Plain-text document sources
*** Block opens ***

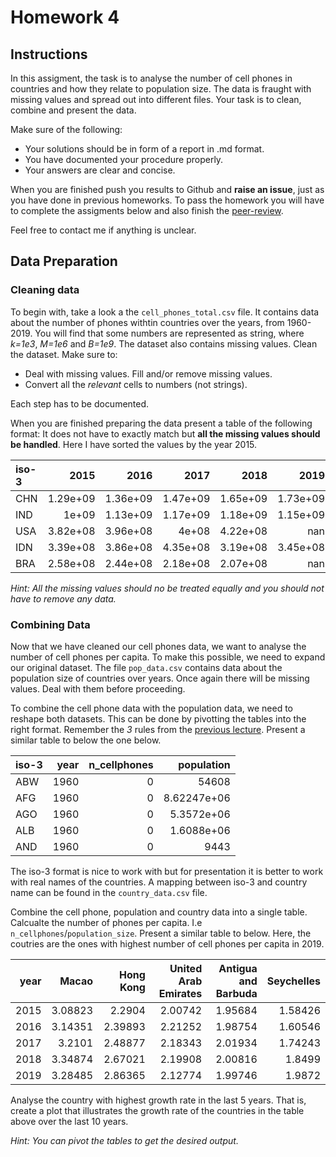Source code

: # Homework 4

## Instructions

In this assigment, the task is to analyse the number of cell phones in countries
and how they relate to population size. The data is fraught with missing values
and spread out into different files. Your task is to clean, combine and present
the data.  

Make sure of the following:
- Your solutions should be in form of a report in .md format.
- You have documented your procedure properly. 
- Your answers are clear and concise.

When you are finished push you results to Github and **raise an issue**, just as you
have done in previous homeworks. To pass the homework you will have to complete
the assigments below and also finish the [peer-review](/homework/#peer-review).

Feel free to contact me if anything is unclear.

## Data Preparation
### Cleaning data 

To begin with, take a look a the `cell_phones_total.csv` file. It contains data
about the number of phones withtin countries over the years, from 1960-2019. You
will find that some numbers are represented as string, where *k=1e3*, *M=1e6*
and *B=1e9*. The dataset also contains missing values. Clean the
dataset. Make sure to: 

- Deal with missing values. Fill and/or remove missing values.
- Convert all the *relevant* cells to numbers (not strings).

Each step has to be documented.

When you are finished preparing the data present a table of the following
format: It does not have to exactly match but **all the missing values should be
handled**. Here I have sorted the values by the year 2015.

| iso-3   |     2015 |     2016 |     2017 |     2018 |       2019 |
|:--------|---------:|---------:|---------:|---------:|-----------:|
| CHN     | 1.29e+09 | 1.36e+09 | 1.47e+09 | 1.65e+09 |   1.73e+09 |
| IND     | 1e+09    | 1.13e+09 | 1.17e+09 | 1.18e+09 |   1.15e+09 |
| USA     | 3.82e+08 | 3.96e+08 | 4e+08    | 4.22e+08 | nan        |
| IDN     | 3.39e+08 | 3.86e+08 | 4.35e+08 | 3.19e+08 |   3.45e+08 |
| BRA     | 2.58e+08 | 2.44e+08 | 2.18e+08 | 2.07e+08 | nan        |

*Hint: All the missing values should no be treated equally and you should not
have to remove any data.*

### Combining Data 

Now that we have cleaned our cell phones data, we want to analyse the number of
cell phones per capita. To make this possible, we need to expand our original dataset.
The file `pop_data.csv` contains data about the population size of countries
over years. Once again there will be missing values. Deal with them before
proceeding. 

To combine the cell phone data with the population data, we need to reshape
both datasets. This can be done by pivotting the tables into the right format.
Remember the *3* rules from the [previous
lecture](/lectures/5#structuring-the-data). Present a similar table to below the
one below.

| iso-3   |   year |   n_cellphones |      population |
|:--------|-------:|---------------:|----------------:|
| ABW     |   1960 |              0 | 54608           |
| AFG     |   1960 |              0 |     8.62247e+06 |
| AGO     |   1960 |              0 |     5.3572e+06  |
| ALB     |   1960 |              0 |     1.6088e+06  |
| AND     |   1960 |              0 |  9443           |

The iso-3 format is nice to work with but for presentation it is better to work
with real names of the countries. A mapping between iso-3 and country name can
be found in the `country_data.csv` file.

Combine the cell phone, population and country data into a single table.
Calcualte the number of phones per capita. I.e
`n_cellphones`/`population_size`. Present
a similar table to below. Here, the coutries are the ones with highest number of
cell phones per capita in 2019. 

|   year |   Macao |   Hong Kong |   United Arab Emirates |   Antigua and Barbuda |   Seychelles |
|-------:|--------:|------------:|-----------------------:|----------------------:|-------------:|
|   2015 | 3.08823 |     2.2904  |                2.00742 |               1.95684 |      1.58426 |
|   2016 | 3.14351 |     2.39893 |                2.21252 |               1.98754 |      1.60546 |
|   2017 | 3.2101  |     2.48877 |                2.18343 |               2.01934 |      1.74243 |
|   2018 | 3.34874 |     2.67021 |                2.19908 |               2.00816 |      1.8499  |
|   2019 | 3.28485 |     2.86365 |                2.12774 |               1.99746 |      1.9872  |

Analyse the country with highest growth rate in the last 5 years. That is,
create a plot that illustrates the growth rate of the countries in the table
above over the last 10 years.

*Hint: You can pivot the tables to get the desired output.*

*** Block closes ***

* _Activity_:
Retype only the lines above between the line with "dataset. Make sure" and the line with "When you are finished preparing", counting those two lines as well, and keep every character as it is.

* _Task output_:
dataset. Make sure to: 

- Deal with missing values. Fill and/or remove missing values.
- Convert all the *relevant* cells to numbers (not strings).

Each step has to be documented.

When you are finished preparing the data present a table of the following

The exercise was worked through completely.